Find the lines of data that contain the string "IDEA", then list them.

Stored data:
================

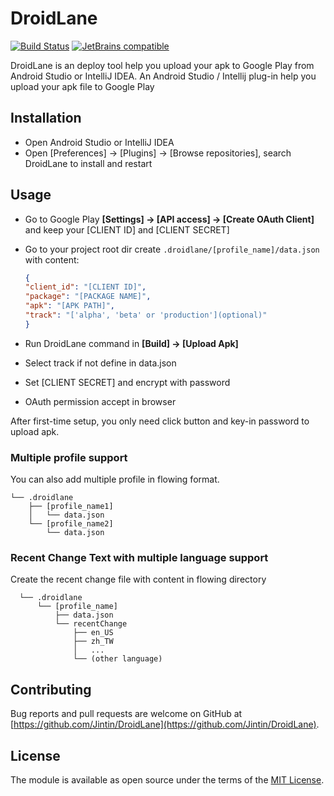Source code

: # DroidLane
[![Build Status](https://travis-ci.org/Jintin/DroidLane.svg?branch=master)](https://travis-ci.org/Jintin/DroidLane) [![JetBrains compatible](https://img.shields.io/badge/JetBrains-compatible-brightgreen.svg)](https://plugins.jetbrains.com/plugin/8068)

DroidLane is an deploy tool help you upload your apk to Google Play from Android Studio or IntelliJ IDEA. An Android Studio / Intellij plug-in help you upload your apk file to Google Play

## Installation
- Open Android Studio or IntelliJ IDEA
- Open [Preferences] -> [Plugins] -> [Browse repositories], search DroidLane to install and restart

## Usage
- Go to Google Play **[Settings] -> [API access] -> [Create OAuth Client]** and keep your [CLIENT ID] and [CLIENT SECRET]
- Go to your project root dir create `.droidlane/[profile_name]/data.json` with content:

  ```json
  {
  "client_id": "[CLIENT ID]",
  "package": "[PACKAGE NAME]",
  "apk": "[APK PATH]",
  "track": "['alpha', 'beta' or 'production'](optional)"
  }
  ```

- Run DroidLane command in **[Build] -> [Upload Apk]**
- Select track if not define in data.json
- Set [CLIENT SECRET] and encrypt with password
- OAuth permission accept in browser

After first-time setup, you only need click button and key-in password to upload apk.

### Multiple profile support
You can also add multiple profile in flowing format.

```
└── .droidlane
    ├── [profile_name1]
    │   └── data.json
    └── [profile_name2]
        └── data.json
```

### Recent Change Text with multiple language support
Create the recent change file with content in flowing directory

```
  └── .droidlane
      └── [profile_name]
          ├── data.json
          └── recentChange
              ├── en_US
              ├── zh_TW
              │   ...
              └── (other language)
```

## Contributing
Bug reports and pull requests are welcome on GitHub at [https://github.com/Jintin/DroidLane](https://github.com/Jintin/DroidLane).

## License
The module is available as open source under the terms of the [MIT License](http://opensource.org/licenses/MIT).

================

» **Answer section**:
DroidLane is an deploy tool help you upload your apk to Google Play from Android Studio or IntelliJ IDEA. An Android Studio / Intellij plug-in help you upload your apk file to Google Play
- Open Android Studio or IntelliJ IDEA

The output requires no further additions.